Protein Bars – To grab or not to grab! Protein bars gaining popularity. Even supermarket chains and drugstores have recently started offering a more or…
Protein bars gaining popularity. Even supermarket chains and drugstores have recently started offering a more or less large selection of protein bars. It is more important than ever to know whether protein bars are useful or useless, which protein bars are qualitatively good or bad for your fitness goals, and above all which protein bars are really worth the money.
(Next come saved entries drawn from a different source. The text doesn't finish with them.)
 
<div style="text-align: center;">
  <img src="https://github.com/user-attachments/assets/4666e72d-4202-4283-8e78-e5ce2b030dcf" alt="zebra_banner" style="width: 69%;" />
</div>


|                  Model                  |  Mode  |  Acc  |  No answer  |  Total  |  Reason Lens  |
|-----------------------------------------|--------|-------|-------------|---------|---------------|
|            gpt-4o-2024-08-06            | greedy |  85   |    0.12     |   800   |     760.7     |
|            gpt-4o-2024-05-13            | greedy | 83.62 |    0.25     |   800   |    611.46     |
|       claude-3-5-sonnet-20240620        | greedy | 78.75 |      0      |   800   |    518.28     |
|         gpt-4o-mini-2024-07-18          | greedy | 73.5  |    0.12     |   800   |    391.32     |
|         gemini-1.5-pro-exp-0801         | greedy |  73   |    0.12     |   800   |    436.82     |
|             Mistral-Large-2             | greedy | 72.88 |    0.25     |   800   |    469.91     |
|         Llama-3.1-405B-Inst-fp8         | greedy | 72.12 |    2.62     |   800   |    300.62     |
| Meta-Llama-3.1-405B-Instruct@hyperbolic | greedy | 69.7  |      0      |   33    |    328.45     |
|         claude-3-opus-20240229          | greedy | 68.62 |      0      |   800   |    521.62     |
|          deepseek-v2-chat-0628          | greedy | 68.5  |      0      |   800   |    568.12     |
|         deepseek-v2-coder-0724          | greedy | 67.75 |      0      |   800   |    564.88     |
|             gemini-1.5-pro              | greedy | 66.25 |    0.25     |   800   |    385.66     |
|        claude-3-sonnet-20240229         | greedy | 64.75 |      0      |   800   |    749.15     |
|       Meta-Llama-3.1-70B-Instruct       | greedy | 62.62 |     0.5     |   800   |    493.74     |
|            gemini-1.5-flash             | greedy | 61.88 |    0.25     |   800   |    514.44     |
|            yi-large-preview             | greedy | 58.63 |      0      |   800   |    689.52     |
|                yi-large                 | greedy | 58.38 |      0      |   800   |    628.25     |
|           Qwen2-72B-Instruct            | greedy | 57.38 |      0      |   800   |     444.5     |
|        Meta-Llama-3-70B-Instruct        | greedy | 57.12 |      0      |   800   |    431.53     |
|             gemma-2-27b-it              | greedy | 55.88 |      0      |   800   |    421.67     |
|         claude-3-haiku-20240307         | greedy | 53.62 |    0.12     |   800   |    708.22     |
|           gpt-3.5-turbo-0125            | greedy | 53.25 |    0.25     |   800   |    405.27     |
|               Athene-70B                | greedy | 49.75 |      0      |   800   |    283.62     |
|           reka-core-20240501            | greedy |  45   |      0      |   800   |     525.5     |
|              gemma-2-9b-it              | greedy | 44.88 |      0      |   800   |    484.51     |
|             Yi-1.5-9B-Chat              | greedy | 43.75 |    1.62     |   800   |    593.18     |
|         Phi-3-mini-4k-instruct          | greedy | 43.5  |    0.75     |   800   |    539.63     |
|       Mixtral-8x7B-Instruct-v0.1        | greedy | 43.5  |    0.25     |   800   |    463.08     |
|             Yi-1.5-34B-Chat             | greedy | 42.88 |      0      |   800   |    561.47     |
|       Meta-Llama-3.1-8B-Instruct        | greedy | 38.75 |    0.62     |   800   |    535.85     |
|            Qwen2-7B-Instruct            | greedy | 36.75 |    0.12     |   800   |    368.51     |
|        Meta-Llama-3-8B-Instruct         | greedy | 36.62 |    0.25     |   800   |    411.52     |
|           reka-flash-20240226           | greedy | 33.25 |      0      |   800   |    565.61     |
The following blog sheds light on all the relevant topics relating to protein bars and, above all, helps you to decide whether you should use it or not.
More and more manufacturers of supplements (dietary supplements) are starting to sell protein bars. Almost every supplement manufacturer now has a line of different bar of proteins. The variety of bars in various flavors and sizes is currently larger than ever. The big question here is : Do they really make sense for bodybuilding or fitness? What are their benefits in terms of muscle building or weight loss or meal replacement?
The points are quickly clarified. First of all, a protein bar is nothing more than a finished dietary supplement, which has a certain ratio of carbohydrates, fats and protein. So protein bars not only provide you with protein, but also a certain number of calories overall, which you should take into account for your daily calorie requirement and your goals.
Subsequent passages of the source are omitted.